World News Brief, Tuesday October 2

Three NATO soldiers killed in Afghanistan -- suicide bomber disguised as police; Japan reshuffles cabinet in bid to soothe row with China; protest at US aircraft transferred to base in Japan; bombs across Iraq kill 37, wound 90; supporters of Venezuelan opposition candidate killed; and more

Top of the Agenda: Three NATO Soldiers Killed in Afghan Suicide Bombing

A suicide bomber disguised as police detonated an explosives-packed motorbike among a group of NATO and Afghan forces, killing three coalition soldiers (WashPo) and at least a dozen Afghans on Monday in the southeastern town of Khost. The Taliban claimed responsibility for the attack, which came on the heels of a firefight between U.S. forces (AP) and Afghan army allies in eastern Afghanistan on Sunday that killed two Americans and three Afghani soldiers. The spate of violence in Afghanistan has pushed the number of U.S. troops killed in the long-running war to two thousand.


"If the United States is to bring the 'good Taliban' to the negotiating table, it needs the goodwill of Pakistan, which according to many outside observers continues to provide sanctuary to the movement's senior leadership in Quetta and Karachi. Attempts to find interlocutors among the Taliban have made at best stuttering progress," writes Tim Lister of CNN.

"Withdrawal from Afghanistan also elevates the risk that the United States, together with other external powers, will be drawn into a number of local disputes and escalating regional rivalries. Over the last decade, Central Asian leaders have consistently invoked the specter of insurgents' spilling over from Afghanistan to justify their own counterterrorism efforts and the need for security cooperation with Russia, China and the United States. Western withdrawal will encourage local elites to stoke these fears, justifying domestic crackdowns, rendition of political opponents and escalation of border tensions with neighbors," writes Alexander Cooley in the New York Times.

"Making clear that we will provide much less help to Afghanistan if it chooses poor leaders may seem obvious, but it was clear recently in Kabul that the message has not gotten through. Too many Afghans think that we will desert them unconditionally, as happened before, or, based on an exaggerated sense of their nation's geostrategic importance, that we will want to stay forever.

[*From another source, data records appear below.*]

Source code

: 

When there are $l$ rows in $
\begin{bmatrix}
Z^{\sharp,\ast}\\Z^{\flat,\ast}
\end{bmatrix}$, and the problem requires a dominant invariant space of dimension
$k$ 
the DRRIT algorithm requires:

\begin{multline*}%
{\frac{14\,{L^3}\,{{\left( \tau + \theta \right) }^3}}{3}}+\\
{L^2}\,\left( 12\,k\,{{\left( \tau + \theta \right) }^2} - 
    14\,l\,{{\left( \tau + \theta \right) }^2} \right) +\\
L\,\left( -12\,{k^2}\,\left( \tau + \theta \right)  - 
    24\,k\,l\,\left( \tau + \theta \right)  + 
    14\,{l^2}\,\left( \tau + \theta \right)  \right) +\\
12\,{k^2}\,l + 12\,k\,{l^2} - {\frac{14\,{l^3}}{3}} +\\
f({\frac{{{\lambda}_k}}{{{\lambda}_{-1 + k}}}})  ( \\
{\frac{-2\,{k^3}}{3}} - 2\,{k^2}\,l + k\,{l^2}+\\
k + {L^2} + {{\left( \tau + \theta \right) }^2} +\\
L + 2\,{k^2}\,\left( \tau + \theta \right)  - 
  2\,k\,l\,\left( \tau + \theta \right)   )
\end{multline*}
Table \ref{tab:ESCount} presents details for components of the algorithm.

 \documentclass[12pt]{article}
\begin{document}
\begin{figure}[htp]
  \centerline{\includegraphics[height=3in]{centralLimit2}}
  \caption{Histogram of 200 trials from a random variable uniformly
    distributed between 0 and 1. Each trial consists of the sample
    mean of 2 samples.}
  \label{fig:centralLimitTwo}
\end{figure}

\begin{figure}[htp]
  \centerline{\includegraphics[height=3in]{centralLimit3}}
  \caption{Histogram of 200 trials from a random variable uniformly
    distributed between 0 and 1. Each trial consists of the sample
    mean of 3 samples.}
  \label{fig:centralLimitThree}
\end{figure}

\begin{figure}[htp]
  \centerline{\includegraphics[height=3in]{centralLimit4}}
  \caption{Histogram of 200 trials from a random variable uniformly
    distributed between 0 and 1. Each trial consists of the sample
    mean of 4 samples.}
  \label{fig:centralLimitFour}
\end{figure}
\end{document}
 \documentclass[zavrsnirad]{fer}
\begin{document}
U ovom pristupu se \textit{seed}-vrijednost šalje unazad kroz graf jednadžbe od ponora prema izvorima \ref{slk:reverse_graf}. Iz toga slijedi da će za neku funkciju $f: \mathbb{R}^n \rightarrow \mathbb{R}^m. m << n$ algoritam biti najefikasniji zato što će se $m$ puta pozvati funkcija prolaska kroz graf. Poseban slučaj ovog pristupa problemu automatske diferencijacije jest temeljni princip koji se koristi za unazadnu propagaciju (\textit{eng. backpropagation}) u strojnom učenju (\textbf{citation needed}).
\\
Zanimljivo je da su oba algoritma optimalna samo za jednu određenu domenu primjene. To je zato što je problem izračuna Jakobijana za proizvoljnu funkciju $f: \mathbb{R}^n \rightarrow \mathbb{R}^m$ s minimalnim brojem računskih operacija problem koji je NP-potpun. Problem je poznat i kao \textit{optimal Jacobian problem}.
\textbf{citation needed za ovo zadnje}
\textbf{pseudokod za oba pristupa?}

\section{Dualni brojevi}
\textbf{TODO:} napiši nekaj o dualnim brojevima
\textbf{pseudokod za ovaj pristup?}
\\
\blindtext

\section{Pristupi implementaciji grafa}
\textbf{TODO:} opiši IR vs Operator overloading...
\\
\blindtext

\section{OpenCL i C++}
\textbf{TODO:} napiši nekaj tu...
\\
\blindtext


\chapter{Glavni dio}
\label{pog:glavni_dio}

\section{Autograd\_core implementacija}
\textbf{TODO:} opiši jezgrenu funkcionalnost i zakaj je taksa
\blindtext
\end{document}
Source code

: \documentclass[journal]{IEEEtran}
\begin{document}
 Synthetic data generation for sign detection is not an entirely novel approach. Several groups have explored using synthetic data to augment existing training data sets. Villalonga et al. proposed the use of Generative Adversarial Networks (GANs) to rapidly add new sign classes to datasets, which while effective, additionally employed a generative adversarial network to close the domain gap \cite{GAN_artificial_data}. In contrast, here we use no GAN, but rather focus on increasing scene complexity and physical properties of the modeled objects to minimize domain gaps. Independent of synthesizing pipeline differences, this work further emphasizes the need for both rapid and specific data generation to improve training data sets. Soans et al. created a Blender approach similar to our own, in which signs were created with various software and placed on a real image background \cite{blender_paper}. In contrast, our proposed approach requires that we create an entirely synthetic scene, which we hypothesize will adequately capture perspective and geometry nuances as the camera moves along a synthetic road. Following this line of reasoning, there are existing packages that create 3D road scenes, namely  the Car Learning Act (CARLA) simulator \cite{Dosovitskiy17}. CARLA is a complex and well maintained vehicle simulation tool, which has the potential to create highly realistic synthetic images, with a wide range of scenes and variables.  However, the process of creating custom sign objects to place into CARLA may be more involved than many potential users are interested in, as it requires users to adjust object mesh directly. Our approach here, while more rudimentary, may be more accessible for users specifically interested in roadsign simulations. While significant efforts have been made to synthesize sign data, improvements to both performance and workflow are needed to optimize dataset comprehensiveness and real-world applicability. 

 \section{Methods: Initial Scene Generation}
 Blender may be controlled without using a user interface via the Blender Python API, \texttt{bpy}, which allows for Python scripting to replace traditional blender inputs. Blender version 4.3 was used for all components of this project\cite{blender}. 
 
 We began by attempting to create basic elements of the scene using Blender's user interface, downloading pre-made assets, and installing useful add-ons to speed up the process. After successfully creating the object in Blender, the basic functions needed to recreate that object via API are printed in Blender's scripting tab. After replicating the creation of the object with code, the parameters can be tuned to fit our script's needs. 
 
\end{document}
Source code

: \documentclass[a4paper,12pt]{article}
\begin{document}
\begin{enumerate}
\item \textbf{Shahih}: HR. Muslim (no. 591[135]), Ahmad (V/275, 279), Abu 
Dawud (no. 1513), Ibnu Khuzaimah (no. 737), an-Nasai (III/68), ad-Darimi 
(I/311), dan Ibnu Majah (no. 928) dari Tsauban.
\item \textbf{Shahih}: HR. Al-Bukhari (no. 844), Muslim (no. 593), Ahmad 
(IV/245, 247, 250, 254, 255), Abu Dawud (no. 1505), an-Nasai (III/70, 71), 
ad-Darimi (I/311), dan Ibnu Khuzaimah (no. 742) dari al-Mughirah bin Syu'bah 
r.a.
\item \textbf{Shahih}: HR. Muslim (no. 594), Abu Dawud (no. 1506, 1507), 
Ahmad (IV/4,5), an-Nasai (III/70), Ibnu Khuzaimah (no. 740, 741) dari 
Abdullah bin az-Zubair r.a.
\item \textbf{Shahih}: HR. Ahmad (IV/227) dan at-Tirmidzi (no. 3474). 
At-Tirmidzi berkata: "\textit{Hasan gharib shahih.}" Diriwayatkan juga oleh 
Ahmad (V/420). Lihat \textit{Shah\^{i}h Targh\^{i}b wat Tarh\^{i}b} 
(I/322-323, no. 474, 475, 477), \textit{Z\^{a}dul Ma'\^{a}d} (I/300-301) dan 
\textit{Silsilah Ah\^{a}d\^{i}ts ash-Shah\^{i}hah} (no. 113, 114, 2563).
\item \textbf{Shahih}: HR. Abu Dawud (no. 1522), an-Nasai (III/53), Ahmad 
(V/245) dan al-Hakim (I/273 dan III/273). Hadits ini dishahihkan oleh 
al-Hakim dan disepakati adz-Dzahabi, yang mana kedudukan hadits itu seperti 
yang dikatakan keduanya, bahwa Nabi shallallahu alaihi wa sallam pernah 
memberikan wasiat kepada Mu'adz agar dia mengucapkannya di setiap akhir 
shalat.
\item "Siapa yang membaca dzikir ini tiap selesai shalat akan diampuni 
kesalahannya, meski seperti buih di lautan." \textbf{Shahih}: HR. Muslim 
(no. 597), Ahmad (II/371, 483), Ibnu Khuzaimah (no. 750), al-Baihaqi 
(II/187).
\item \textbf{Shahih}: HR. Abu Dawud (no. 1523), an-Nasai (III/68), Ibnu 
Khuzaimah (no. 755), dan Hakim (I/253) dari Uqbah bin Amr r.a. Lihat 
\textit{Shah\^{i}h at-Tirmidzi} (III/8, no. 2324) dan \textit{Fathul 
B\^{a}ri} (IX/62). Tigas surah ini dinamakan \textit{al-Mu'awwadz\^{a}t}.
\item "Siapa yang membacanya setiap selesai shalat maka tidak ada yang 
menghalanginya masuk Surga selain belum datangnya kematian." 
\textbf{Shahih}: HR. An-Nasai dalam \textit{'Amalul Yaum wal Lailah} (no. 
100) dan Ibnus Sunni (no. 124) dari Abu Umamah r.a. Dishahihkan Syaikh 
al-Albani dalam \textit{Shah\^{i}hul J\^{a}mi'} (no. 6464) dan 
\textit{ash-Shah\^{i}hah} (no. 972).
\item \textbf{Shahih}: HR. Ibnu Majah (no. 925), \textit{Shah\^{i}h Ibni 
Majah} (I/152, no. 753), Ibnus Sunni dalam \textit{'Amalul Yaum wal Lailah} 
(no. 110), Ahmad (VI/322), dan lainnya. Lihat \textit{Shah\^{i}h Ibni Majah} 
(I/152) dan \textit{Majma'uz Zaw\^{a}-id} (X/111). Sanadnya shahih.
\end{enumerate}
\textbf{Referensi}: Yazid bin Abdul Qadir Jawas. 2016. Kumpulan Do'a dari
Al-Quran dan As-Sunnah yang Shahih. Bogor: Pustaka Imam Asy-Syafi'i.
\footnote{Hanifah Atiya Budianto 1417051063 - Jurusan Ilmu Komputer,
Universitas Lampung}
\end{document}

We need to reestablish our leverage with clear, credible and consistent messaging from U.S. and international voices," writes Michael O'Hanlon for the Washington Post.



Japan Reshuffles Cabinet to Cool China Row

Japan's Prime Minister Yoshihiko Noda on Monday appointed Makiko Tanaka (AFP), the daughter of a former prime minister with Beijing-friendly ties, as education minister in a cabinet shuffle that commentators say was a move toward diplomatic progress with China, with whom Japan has been feuding over the Diaoyu/Senkaku Islands.

JAPAN: Six Osprey hybrid aircraft were transferred (AP) to a U.S. base in Okinawa on Monday, drawing hundreds of protesters exhibiting long-standing anger over the heavy presence of American troops on the Japanese island.